Kagome rió nerviosamente de nuevo, pensando una buena respuesta. Pues claro, había pensado en realizar lo que hacían en su época, pero parecía que los niños de su época eran mucho más fáciles de convencer que los pequeños niños demonios de la era Sengoku. Tal vez fuera por su condición de demonio, pero Shippō parecía que realmente quería un encuentro cara a cara con el hada de los dientes.

—Ella no actúa así, Shippō —aseguró Sango a tiempo, con el rostro serio—. No puede verse contigo ni con ningún niño.

—¿Por qué no? —masculló esta vez Inuyasha, mientras Shippō lo miraba y asentía, como apoyando la pregunta.

Fue Miroku el que respondió.

—Porque, si no, sería muy fácil que la reconocieran cuando estuviera haciendo las compras en alguna aldea o paseando por algún bosque. ¿No crees que sería molesto para ella? —le preguntó, mirándolo con esos ojos azules que podían hacerte creer cualquier cosa.

—Es por eso que ella hace el intercambio cuando los niños duermen —finalizó Kagome, visiblemente contenta de tener tan maravillosos amigos. Inuyasha parecía comprender el asunto, mientras Shippō meditaba las nuevas noticias.

—¿Y cómo sé que va a cumplir con su parte? —inquirió entonces, con los brazos cruzados sobre su pecho.

Siempre cumple con su parte —aseguró Miroku.

—Sin dudas —asintió la sacerdotisa varias veces—. Antes de dormir, tú debes dejar tu diente cerca tuyo. Ella percibe cuando un niño deja un diente, por lo que se acercará a ti cuando sepa que estás verdaderamente dormido... y te dejará el dulce donde antes estaba tu diente. ¡Tarán!

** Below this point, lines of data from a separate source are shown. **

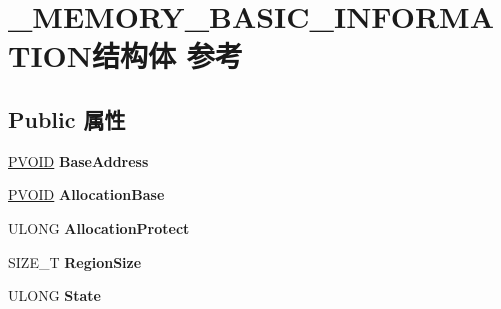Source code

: \hypertarget{struct___m_e_m_o_r_y___b_a_s_i_c___i_n_f_o_r_m_a_t_i_o_n}{}\section{\+\_\+\+M\+E\+M\+O\+R\+Y\+\_\+\+B\+A\+S\+I\+C\+\_\+\+I\+N\+F\+O\+R\+M\+A\+T\+I\+O\+N结构体 参考}
\label{struct___m_e_m_o_r_y___b_a_s_i_c___i_n_f_o_r_m_a_t_i_o_n}
\subsection*{Public 属性}
\begin{DoxyCompactItemize}
\item 
\mbox{\label{struct___m_e_m_o_r_y___b_a_s_i_c___i_n_f_o_r_m_a_t_i_o_n_ac220cffe1f2b29a36927c2b4f0ab2966}} 
\hyperlink{interfacevoid}{P\+V\+O\+ID} {\bfseries Base\+Address}
\item 
\mbox{\label{struct___m_e_m_o_r_y___b_a_s_i_c___i_n_f_o_r_m_a_t_i_o_n_a308f6b3b2e13f0a2c8f044b9ede38faf}} 
\hyperlink{interfacevoid}{P\+V\+O\+ID} {\bfseries Allocation\+Base}
\item 
\mbox{\label{struct___m_e_m_o_r_y___b_a_s_i_c___i_n_f_o_r_m_a_t_i_o_n_a62276c0e07c5efda506bb217b9f0f59b}} 
U\+L\+O\+NG {\bfseries Allocation\+Protect}
\item 
\mbox{\label{struct___m_e_m_o_r_y___b_a_s_i_c___i_n_f_o_r_m_a_t_i_o_n_a229fdf9ed9f2ac58bfed066274a538e3}} 
S\+I\+Z\+E\+\_\+T {\bfseries Region\+Size}
\item 
\mbox{\label{struct___m_e_m_o_r_y___b_a_s_i_c___i_n_f_o_r_m_a_t_i_o_n_a7c6cdca63f02adcd8dc9bc8a485480a5}} 
U\+L\+O\+NG {\bfseries State}
\item 
\mbox{\label{struct___m_e_m_o_r_y___b_a_s_i_c___i_n_f_o_r_m_a_t_i_o_n_af745f83b5bcb09b58c6f89bcc4b1a924}} 

\end{DoxyCompactItemize}
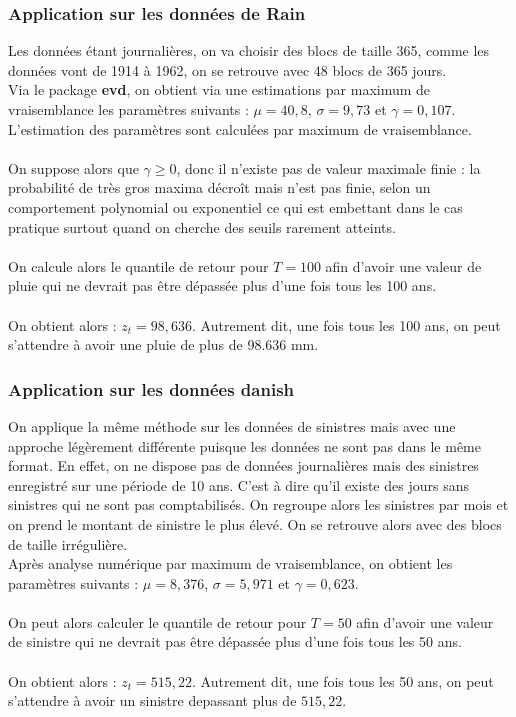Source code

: \documentclass{article}
\theoremstyle{plain}
\theoremstyle{definition}
\theoremstyle{plain}
\begin{document}
\subsubsection{Application sur les données de Rain}

\noindent Les données étant journalières, on va choisir des blocs de taille 365, comme les données vont de 1914 à 1962, on se retrouve avec 48 blocs de 365 jours.
\\
Via le package \textbf{evd}, on obtient via une estimations par maximum de vraisemblance les paramètres suivants : $\mu = 40,8$, $\sigma = 9,73$ et $\gamma = 0,107$.
\\
L'estimation des paramètres sont calculées par maximum de vraisemblance.
\\
\\
On suppose alors que $\gamma \geq 0$, donc il n’existe pas de valeur maximale finie : la probabilité de très gros maxima décroît mais n'est pas finie, selon un comportement polynomial ou exponentiel ce qui est embettant dans le cas pratique surtout quand on cherche des seuils rarement atteints.
\\
\\
On calcule alors le quantile de retour pour $T=100$ afin d'avoir une valeur de pluie qui ne devrait pas être dépassée plus d'une fois tous les 100 ans.
\\
\\
On obtient alors : $z_t = 98,636$. Autrement dit, une fois tous les 100 ans, on peut s'attendre à avoir une pluie de plus de 98.636 mm.




\subsubsection{Application sur les données danish}
\noindent On applique la même méthode sur les données de sinistres mais avec une approche légèrement différente puisque les données ne sont pas dans le même format. En effet, on ne dispose pas de données journalières mais des sinistres enregistré sur une période de 10 ans. C'est à dire qu'il existe des jours sans sinistres qui ne sont pas comptabilisés.
On regroupe alors les sinistres par mois et on prend le montant de sinistre le plus élevé. On se retrouve alors avec des blocs de taille irrégulière.
\\
Après analyse numérique par maximum de vraisemblance, on obtient les paramètres suivants : $\mu = 8,376$, $\sigma = 5,971$ et $\gamma = 0,623$.
\\
\\
On peut alors calculer le quantile de retour pour $T=50$ afin d'avoir une valeur de sinistre qui ne devrait pas être dépassée plus d'une fois tous les 50 ans.
\\
\\
On obtient alors : $z_t = 515,22$. Autrement dit, une fois tous les 50 ans, on peut s'attendre à avoir un sinistre depassant plus de $515,22$.
\end{document}
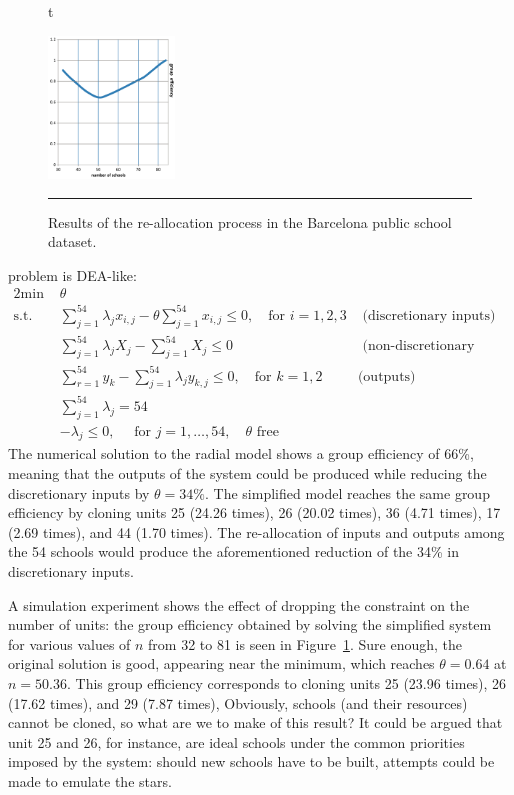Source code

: \begin{figure}{t}
  \begin{center}
    \includegraphics[width=0.3\textwidth]{images/OPT/optimalefficiency}
  \end{center}
  \caption{\small Results of the re-allocation process in the Barcelona public school dataset.}\hrule
  \label{fig:overall}
\end{figure}
 problem is DEA-like:
\begin{alignat*}{2}
    \text{min }   & \theta & &\  \\
    \text{s.t. } & \sum_{j=1}^{54} \lambda_{j}x_{i,j}-\theta \sum_{j=1}^{54}x_{i,j} \leq 0,  \quad\text{for }i=1,2,3 & \text{ (discretionary inputs)}& \\
    & \sum_{j=1}^{54} \lambda_{j}X_{j}- \sum_{j=1}^{54}X_j \leq 0  &\text{ (non-discretionary input)} & \\
                       & \sum_{r=1}^{54}y_{k}-\sum_{j=1}^{54} \lambda_{j}y_{k,j}\leq 0, \quad \text{for }k=1,2 & \text{(outputs)}\\
                       & \sum_{j=1}^{54}\lambda_{j}=54 &  &\\
                       & -\lambda_{j}\leq 0, \quad\text{ for }j=1,\ldots,54, \quad \theta \text{ free} & & 
  \end{alignat*}
The numerical solution to the radial model shows a group efficiency of 66\%, meaning that the outputs of the system could be produced while reducing the discretionary inputs by $\theta=34\%$. The simplified model reaches the same group efficiency by cloning units 25 (24.26 times), 26 (20.02 times), 36 (4.71 times), 17 (2.69 times), and 44 (1.70 times). The re-allocation of inputs and outputs among the 54 schools would produce the aforementioned reduction of the 34\% in discretionary inputs.\par 
A simulation experiment shows the effect of dropping the constraint on the number of units: the group efficiency obtained by solving the simplified system for various values of $n$ from 32 to 81 is seen in Figure~\ref{fig:overall}. Sure enough, the original solution is good, appearing near the minimum, which reaches $\theta=0.64$ at $n = 50.36$. This group efficiency corresponds to cloning units 25 (23.96 times), 26 (17.62 times), and 29 (7.87 times), Obviously, schools (and their resources) cannot be cloned, so what are we to make of this result?  It could be argued that unit 25 and 26, for instance, are ideal schools under the common priorities imposed by the system: should new schools have to be built, attempts could be made to emulate the stars.


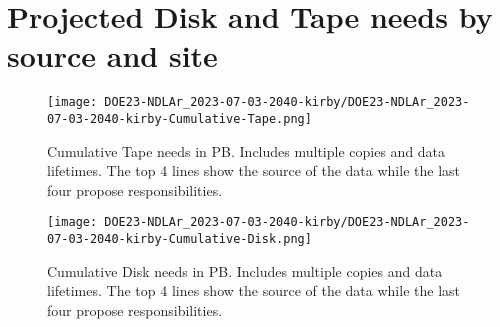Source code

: \section{Projected Disk and Tape needs by source and site}
\begin{figure}[h]
\centering\texttt{[image: DOE23-NDLAr\_2023-07-03-2040-kirby/DOE23-NDLAr\_2023-07-03-2040-kirby-Cumulative-Tape.png]}
\caption{Cumulative Tape needs in PB. Includes multiple copies and data lifetimes. The top 4 lines show the source of the data while the last four propose responsibilities.}
\label{fig:Cumulative-Tape}
\end{figure}
\begin{figure}[h]
\centering\texttt{[image: DOE23-NDLAr\_2023-07-03-2040-kirby/DOE23-NDLAr\_2023-07-03-2040-kirby-Cumulative-Disk.png]}
\caption{Cumulative Disk needs in PB. Includes multiple copies and data lifetimes. The top 4 lines show the source of the data while the last four propose responsibilities.}
\label{fig:Cumulative-Disk}
\end{figure}
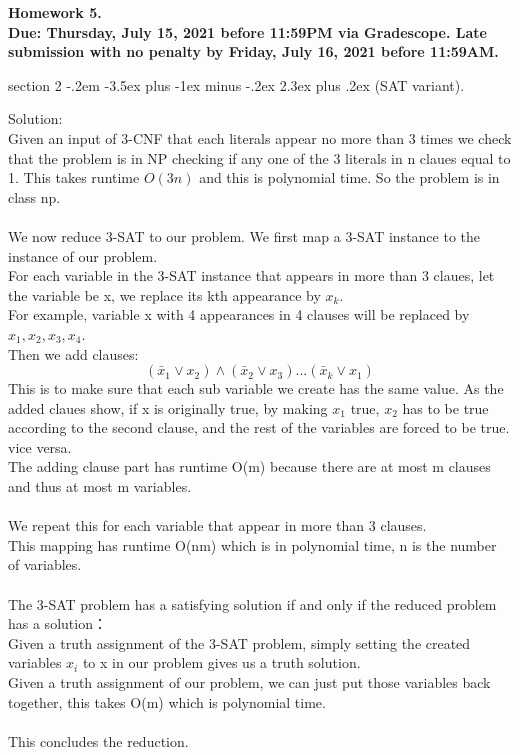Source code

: \documentclass{article}
\makeatletter
\newenvironment{problem}{\@startsection
       {section}
       {2}
       {-.2em}
       {-3.5ex plus -1ex minus -.2ex}
       {2.3ex plus .2ex}
       {\pagebreak[3]%
       \large\bf\noindent{Problem }
       }
       }
\makeatother
\begin{document}
{\bf \noindent Homework 5. \\ Due: Thursday, July 15, 2021 before 11:59PM via Gradescope. Late submission with no penalty by Friday, July 16, 2021 before 11:59AM.}

\begin{problem}{(SAT variant).}
 
Solution:\\
Given an input of 3-CNF that each literals appear no more than 3 times
we check that the problem is in NP checking if any one of the 3 literals in
n claues equal to 1. This takes runtime \(O(3n)\) and this is polynomial time.
So the problem is in class np.\\
\\
We now reduce 3-SAT to our problem. We first map a 3-SAT instance to the instance of our problem.\\
For each variable in the 3-SAT instance that appears in more than 3 claues, let the variable be x, we replace its kth appearance by \(x_k\).\\
For example, variable x with 4 appearances in 4 clauses will be replaced by \(x_1,x_2,x_3,x_4\).\\
Then we add clauses:\\
\[(\bar{x}_1 \vee x_2)\wedge(\bar{x}_2 \vee x_3)...(\bar{x}_k \vee x_1)\]
This is to make sure that each sub variable we create has the same value. As the added claues show, if x is originally true, by making \(x_1\) true, \(x_2\) has to be true according to the second clause, and the rest of the variables are forced to be true. vice versa.\\
The adding clause part has runtime O(m) because there are at most m clauses and thus at most m variables.\\
\\
We repeat this for each variable that appear in more than 3 clauses.\\
This mapping has runtime O(nm) which is in polynomial time, n is the number of variables.\\
\\
The 3-SAT problem has a satisfying solution if and only if the reduced problem has a solution：\\
Given a truth assignment of the 3-SAT problem, simply setting the created variables \(x_i\) to x in our problem gives us a truth solution.\\
Given a truth assignment of our problem, we can just put those variables back together, this takes O(m) which is polynomial time.\\
\\
This concludes the reduction.\\

\end{problem}
\end{document}
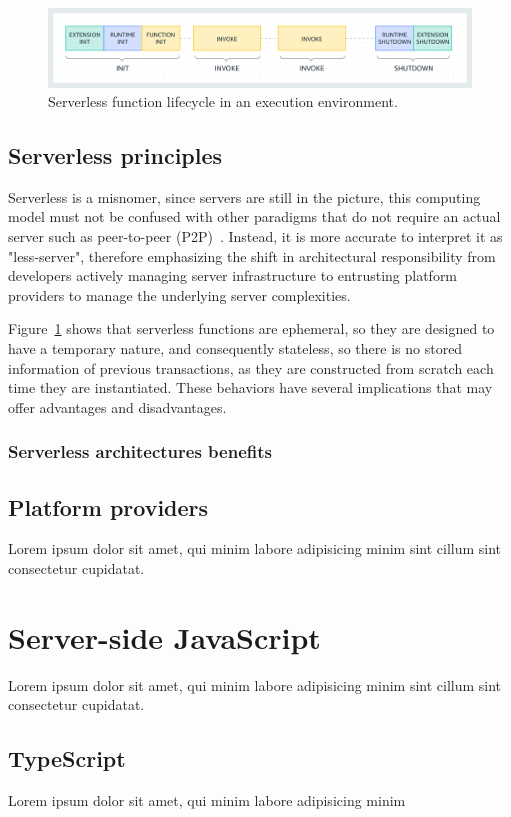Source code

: \begin{figure}[H]
  \centering
  \includegraphics[width=\textwidth]{diagrams/lambda.png}
  \caption{Serverless function lifecycle in an execution environment.}
  \label{fig:serverless-functions-lifecycle}
\end{figure}

\subsection{Serverless principles}

Serverless is a misnomer, since servers are still in the picture,
this computing model must not be confused with other paradigms
that do not require an actual server such as peer-to-peer (P2P)~\cite{serverless-wikipedia}.
Instead, it is more accurate to interpret it as "less-server",
therefore emphasizing the shift in architectural responsibility from developers actively
managing server infrastructure to entrusting platform providers to manage the underlying server complexities.

Figure~\ref{fig:serverless-functions-lifecycle} shows that serverless functions
are ephemeral, so they are designed to have a temporary nature, and consequently
stateless, so there is no stored information of previous transactions, as they are constructed
from scratch each time they are instantiated.
These behaviors have several implications that may offer advantages and disadvantages.

\subsubsection{Serverless architectures benefits}

\subsection{Platform providers}

Lorem ipsum dolor sit amet, qui minim labore adipisicing minim sint cillum sint consectetur cupidatat.

\section{Server-side JavaScript}

Lorem ipsum dolor sit amet, qui minim labore adipisicing minim sint cillum sint consectetur cupidatat.

\subsection{TypeScript}

Lorem ipsum dolor sit amet, qui minim labore adipisicing minim
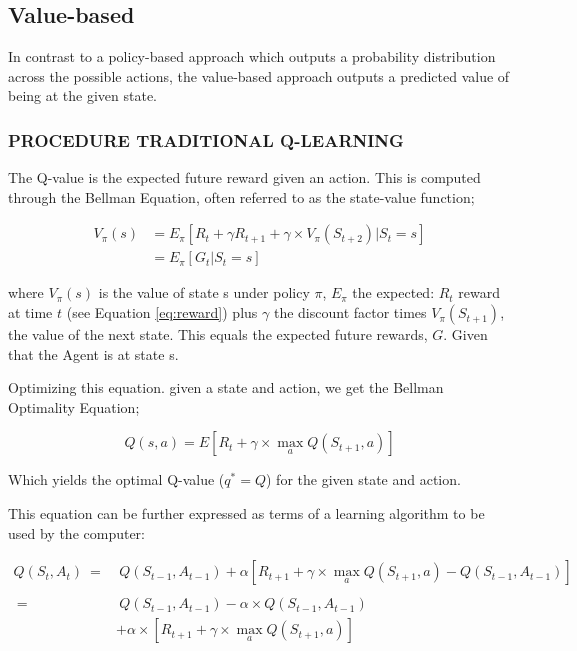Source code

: \documentclass{article}
\renewenvironment{leftbar}[1][\hsize]{
    \def\FrameCommand{{\color{barcolor}\vrule width 0.5pt \hspace{10pt}}}
    \MakeFramed{\hsize#1 \advance\hsize-\width \FrameRestore}
}{\endMakeFramed}
\begin{document}
\subsection*{Value-based}
\begin{leftbar}
    In contrast to a policy-based approach which outputs a probability distribution across the possible actions, the value-based approach outputs a predicted value of being at the given state. \cite{HF-value}

    \subsubsection*{PROCEDURE \hfill TRADITIONAL Q-LEARNING}

    The Q-value is the expected future reward given an action. This is computed through the Bellman Equation, often referred to as the state-value function;

    \begin{equation}
        \begin{split}
            V_\pi (s) &= E_\pi [R_t + \gamma R_{t+1} + \gamma \times V_\pi (S_{t+2}) | S_t = s] \\
            &= E_\pi [G_t | S_t = s]
        \end{split}
    \end{equation}

    where $V_\pi (s)$ is the value of state s under policy $\pi$, $E_\pi$ the expected: $R_t$ reward at time $t$ (see Equation \eqref{eq:reward}) plus $\gamma$ the discount factor times $V_\pi (S_{t+1})$, the value of the next state. This equals the expected future rewards, $G$. Given that the Agent is at state s. \cite{HF-bellman} \cite{Q-traditional}

    Optimizing this equation. given a state and action, we get the Bellman Optimality Equation;

    \begin{equation}
        Q(s, a) = E[R_t + \gamma \times \max_a Q(S_{t+1}, a)]
    \end{equation}

    Which yields the optimal Q-value ($q^* = Q$) for the given state and action. \cite{Q-intro}

    This equation can be further expressed as terms of a learning algorithm to be used by the computer:

    \begin{equation}
        \begin{split}
            Q(S_t, A_t)\ =&\ Q(S_{t-1}, A_{t-1}) + \alpha \left[ R_{t+1} + \gamma \times \max_a Q(S_{t+1}, a) - Q(S_{t-1}, A_{t-1}) \right] \\ \\
            \ =&\ Q(S_{t-1}, A_{t-1}) - \alpha \times Q(S_{t-1}, A_{t-1}) \\
            \ & + \alpha \times \left[ R_{t+1} + \gamma \times \max_a Q(S_{t+1}, a) \right]
        \end{split} \label{eq:q-star-traditional}
    \end{equation}


\end{leftbar}
\end{document}
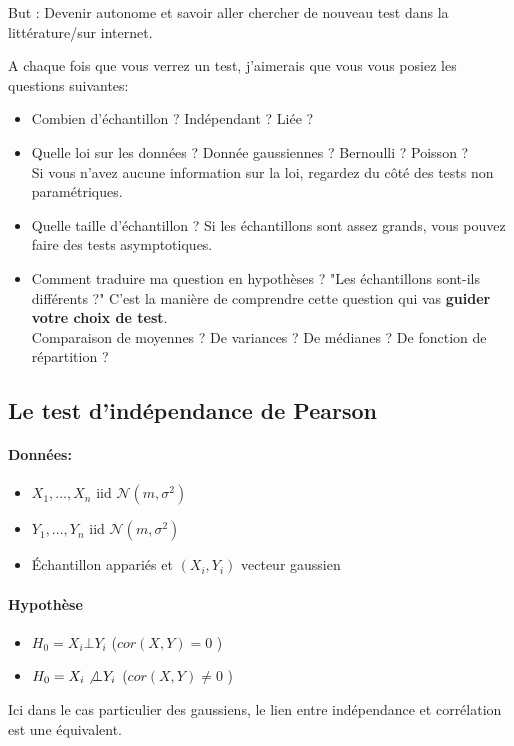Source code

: \documentclass{article}
\theoremstyle{plain}%
\theoremstyle{definition}
\theoremstyle{remark}
\begin{document}
But : Devenir autonome et savoir aller chercher de nouveau test dans la littérature/sur internet. 

A chaque fois que vous verrez un test, j'aimerais que vous vous posiez les questions suivantes:
\begin{itemize}
    \item Combien d'échantillon ? Indépendant ? Liée ?
    \item Quelle loi sur les données ? Donnée gaussiennes ? Bernoulli ? Poisson ? \\
            Si vous n'avez aucune information sur la loi, regardez du côté des tests non paramétriques.
    \item Quelle taille d'échantillon ? Si les échantillons sont assez grands, vous pouvez faire des tests asymptotiques.
    \item Comment traduire ma question en hypothèses ? "Les échantillons sont-ils différents ?" C'est la manière de comprendre cette question qui vas \textbf{guider votre choix de test}. \\ 
        Comparaison de moyennes ? De variances ? De médianes ? De fonction de répartition ? 
\end{itemize}

\subsection{Le test d'indépendance de Pearson}
\paragraph*{Données:} \begin{itemize}
    \item $ X_1, \dots, X_n $ iid $ \mathcal{N}(m,\sigma ^2) $ 
    \item $ Y_1, \dots, Y_n $ iid $ \mathcal{N}(m,\sigma ^2) $ 
    \item Échantillon appariés et $ (X_i,Y_i) $ vecteur gaussien 
\end{itemize}

\paragraph*{Hypothèse}\begin{itemize}
    \item $ H_0 = X_i \bot Y_i $ ($ cor(X,Y) = 0 $ )
    \item $ H_0 = X_i \not\bot Y_i $ ($ cor(X,Y) \neq 0 $ )
\end{itemize}
Ici dans le cas particulier des gaussiens, le lien entre indépendance et corrélation est une équivalent.
\end{document}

Shippō frunció el ceño largo rato, como varios, varios, varios segundos manteniendo a todos en suspenso. Luego sonrió.

—¡De acuerdo! ¡Esta noche dejaré mi colmillito! —exclamó, saltando de nuevo a los brazos de Kagome, que lo abrazó. A escondidas de la vista de Shippō (y de Inuyasha, que se encontraba detrás de ella), les sonrió a Miroku y a Sango, que levantaron el pulgar en señal de «¡todo perfecto!» (sí, lo habían aprendido de ella).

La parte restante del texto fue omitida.